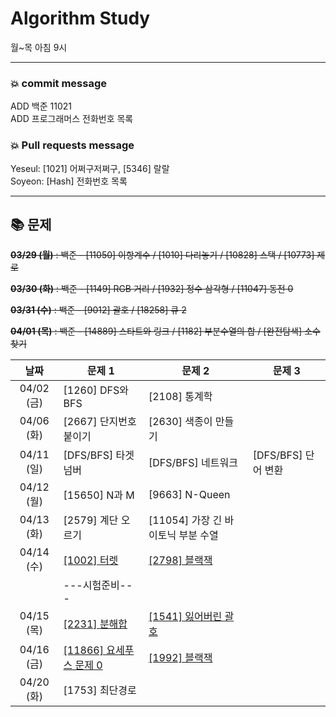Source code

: # Algorithm Study
월~목 아침 9시

***

### 💥 commit message
	
ADD 백준 11021   
ADD 프로그래머스 전화번호 목록   


### 💥 Pull requests message
	
Yeseul: [1021] 어쩌구저쩌구, [5346] 랄랄   
Soyeon: [Hash] 전화번호 목록   
	
***

## 📚 문제

~~**03/29 (월)** : 백준 - [11050] 이항계수 / [1010] 다리놓기 / [10828] 스택 / [10773] 제로~~

~~**03/30 (화)** : 백준 - [1149] RGB 거리 / [1932] 정수 삼각형 / [11047] 동전 0~~

~~**03/31 (수)** : 백준 - [9012] 괄호 / [18258] 큐 2~~

~~**04/01 (목)** : 백준 - [14889] 스타트와 링크 / [1182] 부분수열의 합 / [완전탐색] 소수 찾기~~




| 날짜 | 문제 1 | 문제 2 | 문제 3 |
| :---: | --- | --- | --- |
| 04/02 (금) |  [1260] DFS와 BFS | [2108] 통계학 ||
| 04/06 (화) |  [2667] 단지번호 붙이기 | [2630] 색종이 만들기 ||
| 04/11 (일) |  [DFS/BFS] 타겟 넘버 | [DFS/BFS] 네트워크 | [DFS/BFS] 단어 변환 |
| 04/12 (월) |  [15650] N과 M | [9663] N-Queen ||
| 04/13 (화) |  [2579] 계단 오르기 | [11054] 가장 긴 바이토닉 부분 수열 ||
| 04/14 (수) |  [[1002] 터렛](https://www.acmicpc.net/problem/1002) | [[2798] 블랙잭](https://www.acmicpc.net/problem/2798) ||
||---시험준비---||
| 04/15 (목) |  [[2231] 분해합](https://www.acmicpc.net/problem/2231) | [[1541] 잃어버린 괄호](https://www.acmicpc.net/problem/1541) ||
| 04/16 (금) |  [[11866] 요세푸스 문제 0](https://www.acmicpc.net/problem/11866) | [[1992] 블랙잭](https://www.acmicpc.net/problem/1992) ||
| 04/20 (화) |  [1753] 최단경로 |||
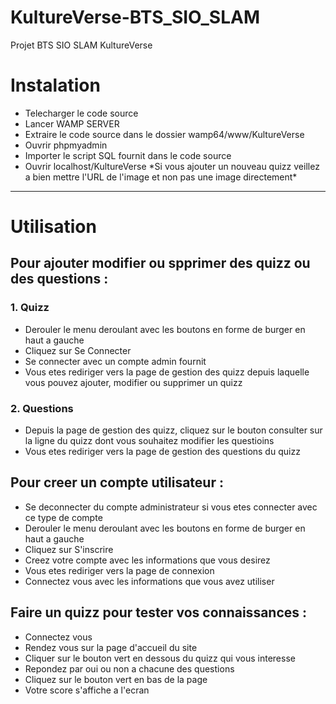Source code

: # KultureVerse-BTS_SIO_SLAM

Projet BTS SIO SLAM KultureVerse

# Instalation

-   Telecharger le code source
-   Lancer WAMP SERVER
-   Extraire le code source dans le dossier wamp64/www/KultureVerse
-   Ouvrir phpmyadmin
-   Importer le script SQL fournit dans le code source
-   Ouvrir localhost/KultureVerse
    \*Si vous ajouter un nouveau quizz veillez a bien mettre l'URL de l'image et non pas une image directement\*

---

# Utilisation

## Pour ajouter modifier ou spprimer des quizz ou des questions :

### 1. Quizz

-   Derouler le menu deroulant avec les boutons en forme de burger en haut a gauche
-   Cliquez sur Se Connecter
-   Se connecter avec un compte admin fournit
-   Vous etes rediriger vers la page de gestion des quizz depuis laquelle vous pouvez ajouter, modifier ou supprimer un quizz

### 2. Questions

-   Depuis la page de gestion des quizz, cliquez sur le bouton consulter sur la ligne du quizz dont vous souhaitez modifier les questioins
-   Vous etes rediriger vers la page de gestion des questions du quizz

## Pour creer un compte utilisateur :

-   Se deconnecter du compte administrateur si vous etes connecter avec ce type de compte
-   Derouler le menu deroulant avec les boutons en forme de burger en haut a gauche
-   Cliquez sur S'inscrire
-   Creez votre compte avec les informations que vous desirez
-   Vous etes rediriger vers la page de connexion
-   Connectez vous avec les informations que vous avez utiliser

## Faire un quizz pour tester vos connaissances :

-   Connectez vous
-   Rendez vous sur la page d'accueil du site
-   Cliquer sur le bouton vert en dessous du quizz qui vous interesse
-   Repondez par oui ou non a chacune des questions
-   Cliquez sur le bouton vert en bas de la page
-   Votre score s'affiche a l'ecran
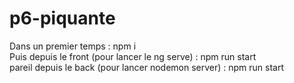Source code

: # p6-piquante

Dans un premier temps : npm i         </br>
Puis depuis le front (pour lancer le ng serve) : npm run start </br>
pareil depuis le back (pour lancer nodemon server) : npm run start
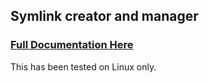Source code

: ## Symlink creator and manager

### [Full Documentation Here](https://madprops.github.io/sym/)

This has been tested on Linux only.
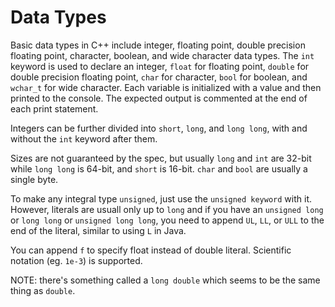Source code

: # Data Types

Basic data types in C++ include integer, floating point, double precision floating point, character, boolean, and wide character data types. The `int` keyword is used to declare an integer, `float` for floating point, `double` for double precision floating point, `char` for character, `bool` for boolean, and `wchar_t` for wide character. Each variable is initialized with a value and then printed to the console. The expected output is commented at the end of each print statement.

Integers can be further divided into `short`, `long`, and `long long`, with and without the `int` keyword after them.

Sizes are not guaranteed by the spec, but usually `long` and `int` are 32-bit while `long long` is 64-bit, and `short` is 16-bit.  `char` and `bool` are usually a single byte.

To make any integral type `unsigned`, just use the `unsigned keyword` with it.  However, literals are usuall only up to `long` and if you have an `unsigned long` or `long long` or `unsigned long long`, you need to append `UL`, `LL`, or `ULL` to the end of the literal, similar to using `L` in Java.

You can append `f` to specify float instead of double literal.  Scientific notation (eg. `1e-3`) is supported.

NOTE: there's something called a `long double` which seems to be the same thing as `double`.
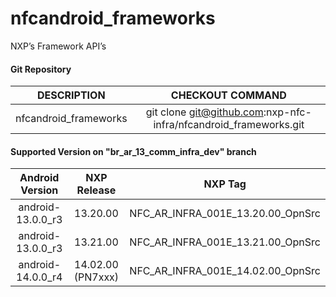# nfcandroid_frameworks
NXP’s Framework API’s



#### Git Repository

| DESCRIPTION        | CHECKOUT COMMAND          |
| :-------------: |:-------------:| 
| nfcandroid_frameworks | git clone git@github.com:nxp-nfc-infra/nfcandroid_frameworks.git |

#### Supported Version on "br_ar_13_comm_infra_dev" branch
| Android Version        | NXP Release          | NXP Tag  |
| :-------------: |:---------------------:| :-----:|
|  android-13.0.0_r3   | 13.20.00  |  NFC_AR_INFRA_001E_13.20.00_OpnSrc |
|  android-13.0.0_r3   | 13.21.00  |  NFC_AR_INFRA_001E_13.21.00_OpnSrc |
| android-14.0.0_r4              |  14.02.00 (PN7xxx) |  NFC_AR_INFRA_001E_14.02.00_OpnSrc |








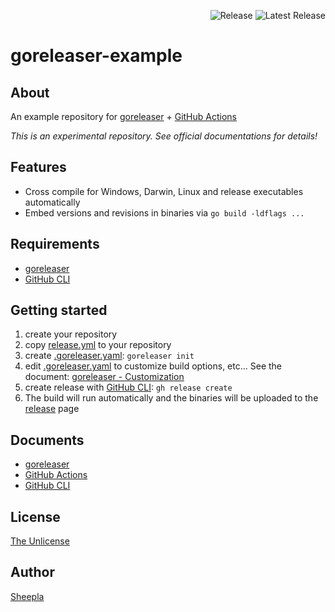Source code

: <div align="right">

![Release](https://github.com/sheepla/goreleaser-example/actions/workflows/release.yml/badge.svg)
![Latest Release](https://img.shields.io/github/v/release/sheepla/goreleaser-example?style=flat-square)

</div>

# goreleaser-example

## About

An example repository for [goreleaser](https://goreleaser.com) + [GitHub Actions](https://docs.github.com/ja/actions/learn-github-actions/understanding-github-actions)

*This is an experimental repository. See official documentations for details!*

## Features

- Cross compile for Windows, Darwin, Linux and release executables automatically
- Embed versions and revisions in binaries via `go build -ldflags ...`

## Requirements

- [goreleaser](https://github.com/goreleaser/goreleaser)
- [GitHub CLI](https://github.com/cli/cli)

## Getting started

1. create your repository
1. copy [release.yml](.github/workflows/release.yml) to your repository
1. create [.goreleaser.yaml](.goreleaser.yaml): `goreleaser init`
1. edit [.goreleaser.yaml](.goreleaser.yaml) to customize build options, etc...
See the document: [goreleaser - Customization](https://goreleaser.com/customization/)
1. create release with [GitHub CLI](https://github.com/cli/cli): `gh release create`
1. The build will run automatically and the binaries will be uploaded to the [release](https://github.com/sheepla/goreleaser-example/releases/latest) page

## Documents

- [goreleaser](https://goreleaser.com/customization)
- [GitHub Actions](https://docs.github.com/ja/actions/learn-github-actions/understanding-github-actions)
- [GitHub CLI](https://cli.github.com/manual/index)

## License

[The Unlicense](./LICENSE)

## Author

[Sheepla](https://github.com/sheepla/)
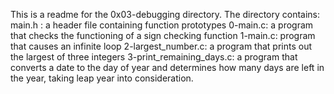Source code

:This is a readme for the 0x03-debugging directory.
The directory contains:
main.h : a header file containing function prototypes
0-main.c: a program that checks the functioning of a sign checking function
1-main.c: program that causes an infinite loop
2-largest_number.c: a program that prints out the largest of three integers
3-print_remaining_days.c: a program that converts a date to the day of year and determines how many days are left in the year, taking leap year into            consideration.

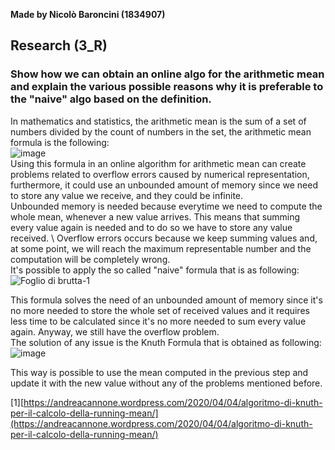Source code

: **Made by Nicolò Baroncini (1834907)**

## Research (3_R)
### Show how we can obtain an online algo for the arithmetic mean and explain the various possible reasons why it is preferable to the "naive" algo based on the definition.
In mathematics and statistics, the arithmetic mean is the sum of a set of numbers divided by the count of numbers in the set, the arithmetic mean formula is the following: \
![image](https://user-images.githubusercontent.com/78324346/136066967-3b893f37-408c-481a-8fa3-b1dd5e1edcec.png) \
Using this formula in an online algorithm for arithmetic mean can create problems related to overflow errors caused by numerical representation, furthermore, it could use an unbounded amount of memory since we need to store any value we receive, and they could be infinite. \
Unbounded memory is needed because everytime we need to compute the whole mean, whenever a new value arrives. This means that summing every value again is needed and to do so we have to store any value received. \ 
Overflow errors occurs because we keep summing values and, at some point, we will reach the maximum representable number and the computation will be completely wrong. \
It's possible to apply the so called "naive" formula that is as following: \
![Foglio di brutta-1](https://user-images.githubusercontent.com/78324346/136073161-72c260b8-61fa-4b48-b1e0-74f70c53670a.png)


This formula solves the need of an unbounded amount of memory since it's no more needed to store the whole set of received values and it requires less time to be calculated since it's no more needed to sum every value again. Anyway, we still have the overflow problem. \
The solution of any issue is the Knuth Formula that is obtained as following: \
![image](https://user-images.githubusercontent.com/78324346/136070610-cd253ac9-1815-4f68-98e5-5d592b3908b8.png)

This way is possible to use the mean computed in the previous step and update it with the new value without any of the problems mentioned before.

[1][https://andreacannone.wordpress.com/2020/04/04/algoritmo-di-knuth-per-il-calcolo-della-running-mean/](https://andreacannone.wordpress.com/2020/04/04/algoritmo-di-knuth-per-il-calcolo-della-running-mean/)
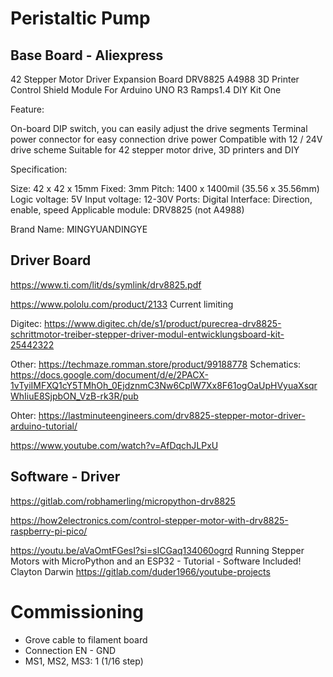# Peristaltic Pump

## Base Board - Aliexpress

42 Stepper Motor Driver Expansion Board DRV8825 A4988 3D Printer Control Shield Module For Arduino UNO R3 Ramps1.4 DIY Kit One

Feature:
 
On-board DIP switch, you can easily adjust the drive segments
Terminal power connector for easy connection drive power
Compatible with 12 / 24V drive scheme
Suitable for 42 stepper motor drive, 3D printers and DIY
 
Specification:
 
Size: 42 x 42 x 15mm
Fixed: 3mm
Pitch: 1400 x 1400mil (35.56 x 35.56mm)
Logic voltage: 5V
Input voltage: 12-30V
Ports: Digital
Interface: Direction, enable, speed
Applicable module: DRV8825 (not A4988)

Brand Name: MINGYUANDINGYE

## Driver Board

https://www.ti.com/lit/ds/symlink/drv8825.pdf

https://www.pololu.com/product/2133
  Current limiting

Digitec: https://www.digitec.ch/de/s1/product/purecrea-drv8825-schrittmotor-treiber-stepper-driver-modul-entwicklungsboard-kit-25442322

Other: https://techmaze.romman.store/product/99188778
Schematics: https://docs.google.com/document/d/e/2PACX-1vTyiIMFXQ1cY5TMhOh_0EjdznmC3Nw6CplW7Xx8F61ogOaUpHVyuaXsqrWhIiuE8SjpbON_VzB-rk3R/pub

Ohter: https://lastminuteengineers.com/drv8825-stepper-motor-driver-arduino-tutorial/

https://www.youtube.com/watch?v=AfDqchJLPxU


## Software - Driver

https://gitlab.com/robhamerling/micropython-drv8825


https://how2electronics.com/control-stepper-motor-with-drv8825-raspberry-pi-pico/


https://youtu.be/aVaOmtFGesI?si=sICGaq134060ogrd
Running Stepper Motors with MicroPython and an ESP32 - Tutorial - Software Included!
Clayton Darwin
https://gitlab.com/duder1966/youtube-projects

# Commissioning

* Grove cable to filament board
* Connection EN - GND
* MS1, MS2, MS3: 1  (1/16 step)
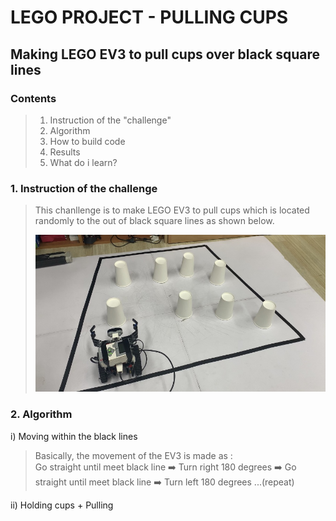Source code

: 
LEGO PROJECT - PULLING CUPS
===
Making LEGO EV3 to pull cups over black square lines
---
### Contents
>1. Instruction of the "challenge"
>2. Algorithm
>3. How to build code
>4. Results
>5. What do i learn?
### 1. Instruction of the challenge
> This chanllenge is to make LEGO EV3 to pull cups which is located randomly to the out of black square lines as shown below.  
>
> <img src = "https://github.com/im-sohyeon/Projects_Yonsei/blob/master/Pulling%20cups/image/IMG_0577.jpg" width="550px">
### 2. Algorithm
i) Moving within the black lines
> Basically, the movement of the EV3 is made as :  
> Go straight until meet black line ➡️ Turn right 180 degrees  ➡️ Go straight until meet black line  ➡️ Turn left 180 degrees ...(repeat)

ii) Holding cups + Pulling
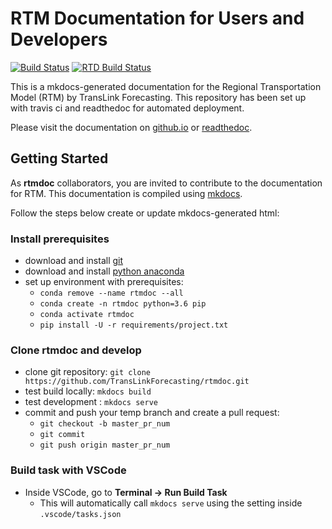 # RTM Documentation for Users and Developers

[![Build Status](https://travis-ci.com/TransLinkForecasting/rtmdoc.svg?branch=master)](https://travis-ci.com/TransLinkForecasting/rtmdoc)
[![RTD Build Status](https://readthedocs.org/projects/rtm/badge/?version=latest&style=flat)](https://readthedocs.org/projects/rtm)

This is a mkdocs-generated documentation for the Regional Transportation Model (RTM) by TransLink Forecasting. This repository has been set up with travis ci and readthedoc for automated deployment.

Please visit the documentation on [github.io](https://translinkforecasting.github.io/rtmdoc) or [readthedoc](https://rtm.readthedocs.io).

## Getting Started

As **rtmdoc** collaborators, you are invited to contribute to the documentation for RTM. This documentation is compiled using [mkdocs](https://www.mkdocs.org/).

Follow the steps below create or update mkdocs-generated html:

### Install prerequisites

* download and install [git](https://git-scm.com/downloads)
* download and install [python anaconda](https://www.anaconda.com/distribution/)
* set up environment with prerequisites:
   * `conda remove --name rtmdoc --all`
   * `conda create -n rtmdoc python=3.6 pip`
   * `conda activate rtmdoc`
   * `pip install -U -r requirements/project.txt`

### Clone rtmdoc and develop

* clone git repository: `git clone https://github.com/TransLinkForecasting/rtmdoc.git`
* test build locally: `mkdocs build`
* test development : `mkdocs serve`
* commit and push your temp branch and create a pull request:
   * `git checkout -b master_pr_num`
   * `git commit`
   * `git push origin master_pr_num`

### Build task with VSCode

* Inside VSCode, go to **Terminal -> Run Build Task**
   * This will automatically call `mkdocs serve` using the setting inside `.vscode/tasks.json`
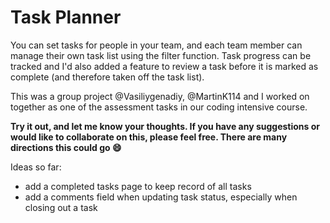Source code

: # Task Planner

You can set tasks for people in your team, and each team member can manage their own task list using the filter function. 
Task progress can be tracked and I'd also added a feature to review a task before it is marked as complete (and therefore taken off the task list). 

This was a group project @Vasiliygenadiy, @MartinK114 and I worked on together as one of the assessment tasks in our coding intensive course. 

**Try it out, and let me know your thoughts. If you have any suggestions or would like to collaborate on this, please feel free. There are many directions this could go :smile:**

Ideas so far: 
- add a completed tasks page to keep record of all tasks
- add a comments field when updating task status, especially when closing out a task

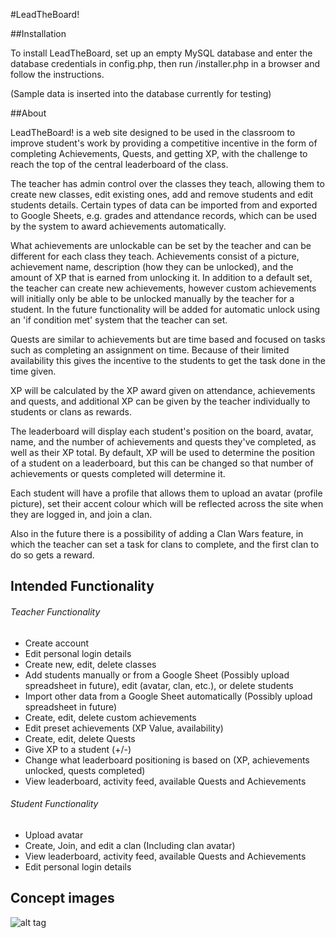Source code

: #LeadTheBoard!

##Installation 

To install LeadTheBoard, set up an empty MySQL database and enter the database credentials in config.php, then run /installer.php in a browser and follow the instructions.

(Sample data is inserted into the database currently for testing)

##About

LeadTheBoard! is a web site designed to be used in the classroom to improve student's work by providing a competitive incentive in the form of completing Achievements, Quests, and getting XP, with the challenge to reach the top of the central leaderboard of the class.

The teacher has admin control over the classes they teach, allowing them to create new classes, edit existing ones, add and remove students and edit students details. Certain types of data can be imported from and exported to Google Sheets, e.g. grades and attendance records, which can be used by the system to award achievements automatically.

What achievements are unlockable can be set by the teacher and can be different for each class they teach. Achievements consist of a picture, achievement name, description (how they can be unlocked), and the amount of XP that is earned from unlocking it. In addition to a default set, the teacher can create new achievements, however custom achievements will initially only be able to be unlocked manually by the teacher for a student. In the future functionality will be added for automatic unlock using an 'if condition met' system that the teacher can set. 

Quests are similar to achievements but are time based and focused on tasks such as completing an assignment on time. Because of their limited availability this gives the incentive to the students to get the task done in the time given. 

XP will be calculated by the XP award given on attendance, achievements and quests, and additional XP can be given by the teacher individually to students or clans as rewards. 

The leaderboard will display each student's position on the board, avatar, name, and the number of achievements and quests they've completed, as well as their XP total. By default, XP will be used to determine the position of a student on a leaderboard, but this can be changed so that number of achievements or quests completed will determine it. 

Each student will have a profile that allows them to upload an avatar (profile picture), set their accent colour which will be reflected across the site when they are logged in, and join a clan.

Also in the future there is a possibility of adding a Clan Wars feature, in which the teacher can set a task for clans to complete, and the first clan to do so gets a reward.


## Intended Functionality 

###### Teacher Functionality
- Create account
- Edit personal login details
- Create new, edit, delete classes
- Add students manually or from a Google Sheet (Possibly upload spreadsheet in future), edit (avatar, clan, etc.), or delete students
- Import other data from a Google Sheet automatically (Possibly upload spreadsheet in future)
- Create, edit, delete custom achievements
- Edit preset achievements (XP Value, availability)
- Create, edit, delete Quests
- Give XP to a student (+/-)
- Change what leaderboard positioning is based on (XP, achievements unlocked, quests completed)
- View leaderboard, activity feed, available Quests and Achievements

###### Student Functionality
- Upload avatar
- Create, Join, and edit a clan (Including clan avatar)
- View leaderboard, activity feed, available Quests and Achievements
- Edit personal login details



## Concept images
![alt tag](https://raw.githubusercontent.com/KingDingDan/LeadTheBoard/master/assets/studentMainViewMock.png)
......
TASK DIRECTIONS: Starting at the line above with "# nfcandroid_frameworks", output every line exactly up to and including the line with "1. copy [release.yml](.github/workflows/release.yml)", but none of the pictures.

ANSWER TO THIS EXERCISE:
# nfcandroid_frameworks
NXP’s Framework API’s



#### Git Repository

| DESCRIPTION        | CHECKOUT COMMAND          |
| :-------------: |:-------------:| 
| nfcandroid_frameworks | git clone git@github.com:nxp-nfc-infra/nfcandroid_frameworks.git |

#### Supported Version on "br_ar_13_comm_infra_dev" branch
| Android Version        | NXP Release          | NXP Tag  |
| :-------------: |:---------------------:| :-----:|
|  android-13.0.0_r3   | 13.20.00  |  NFC_AR_INFRA_001E_13.20.00_OpnSrc |
|  android-13.0.0_r3   | 13.21.00  |  NFC_AR_INFRA_001E_13.21.00_OpnSrc |
| android-14.0.0_r4              |  14.02.00 (PN7xxx) |  NFC_AR_INFRA_001E_14.02.00_OpnSrc |








Source code

: <div align="right">

![Release](https://github.com/sheepla/goreleaser-example/actions/workflows/release.yml/badge.svg)
![Latest Release](https://img.shields.io/github/v/release/sheepla/goreleaser-example?style=flat-square)

</div>

# goreleaser-example

## About

An example repository for [goreleaser](https://goreleaser.com) + [GitHub Actions](https://docs.github.com/ja/actions/learn-github-actions/understanding-github-actions)

*This is an experimental repository. See official documentations for details!*

## Features

- Cross compile for Windows, Darwin, Linux and release executables automatically
- Embed versions and revisions in binaries via `go build -ldflags ...`

## Requirements

- [goreleaser](https://github.com/goreleaser/goreleaser)
- [GitHub CLI](https://github.com/cli/cli)

## Getting started

1. create your repository
1. copy [release.yml](.github/workflows/release.yml) to your repository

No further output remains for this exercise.